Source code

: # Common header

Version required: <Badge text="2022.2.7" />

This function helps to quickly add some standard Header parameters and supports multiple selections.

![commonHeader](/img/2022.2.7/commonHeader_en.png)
=====
__To do__:
With nothing left out, print the data above exactly.

__Response below__:
Source code

: # Common header

Version required: <Badge text="2022.2.7" />

This function helps to quickly add some standard Header parameters and supports multiple selections.

![commonHeader](/img/2022.2.7/commonHeader_en.png)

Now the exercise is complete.